University president Abdel Latif Abu Hijleh said, according to WAFA, “Elias Khoury has been a long-standing supporter of the Palestinian cause. He is a man of great thought who has made tremendous literary contributions to the Palestinian liberation struggle.”

Khoury is a Lebanese novelist, playwright, critic and a prominent public intellectual, who has published ten novels, which have been translated into several foreign languages, as well as several works of literary criticism.

He has written three plays and served as editor of Al-Mulhaq, the weekly cultural supplement of the Lebanese daily newspaper Al-Nahar between 1993 and 2009.

Khoury currently teaches literature at New York University and is co-editor of the Majallat al-Dirasat al-Filastiniyya, published by the Institute of Palestine Studies.

Abu Hijleh said, “Khoury’s generous gift is just one more example of his leadership in the educational and intellectual arenas, and devotion to the Palestinian cause.”

The Mahmoud Darwish Awards were announced in Jordan, on the anniversary of the poet’s birth, and awarded to – in addition to Khoury – Palestinian poet Ghassan Zaqtan and American novelist Alice Walker. Each prizewinner was awarded $25,000.

Zaqtan was awarded this prize for his great knowledge of poetic tradition and his modernism, while Walker won for both her novels (The Color Purple in particular) and her anti-racism activism.
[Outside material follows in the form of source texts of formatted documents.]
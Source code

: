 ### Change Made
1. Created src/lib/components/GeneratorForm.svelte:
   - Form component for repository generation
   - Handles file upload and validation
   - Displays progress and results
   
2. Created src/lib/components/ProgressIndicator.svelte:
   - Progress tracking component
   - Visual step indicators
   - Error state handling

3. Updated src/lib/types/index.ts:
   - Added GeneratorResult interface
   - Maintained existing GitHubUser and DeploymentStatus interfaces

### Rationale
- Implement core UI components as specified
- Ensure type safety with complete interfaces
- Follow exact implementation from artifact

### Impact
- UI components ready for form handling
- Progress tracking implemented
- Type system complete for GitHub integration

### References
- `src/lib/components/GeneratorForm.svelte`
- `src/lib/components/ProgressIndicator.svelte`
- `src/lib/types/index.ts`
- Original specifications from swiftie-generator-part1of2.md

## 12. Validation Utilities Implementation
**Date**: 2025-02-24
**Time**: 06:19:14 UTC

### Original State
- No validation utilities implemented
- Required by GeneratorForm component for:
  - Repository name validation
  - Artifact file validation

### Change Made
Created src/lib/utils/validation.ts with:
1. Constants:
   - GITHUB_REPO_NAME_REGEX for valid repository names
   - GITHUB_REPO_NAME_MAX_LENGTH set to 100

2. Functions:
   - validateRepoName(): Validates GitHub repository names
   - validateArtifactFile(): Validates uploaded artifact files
Faisal Darraj led the judging committee, which consisted of other members, namely Egyptian writers Ibrahim Abdel Maguid, Sa’eed Kafrawi, and Amani Fuad, Jordanian writers Hisham Bustani, Basma al-Nsour, and Jamal Naji, Lebanese novelist Jabbour Douaihy, Mahmoud’s brother Zaki Darwish, Palestinian writer Akram Musallam, and the Iraqi short-story writer Luay Hamza Abbas.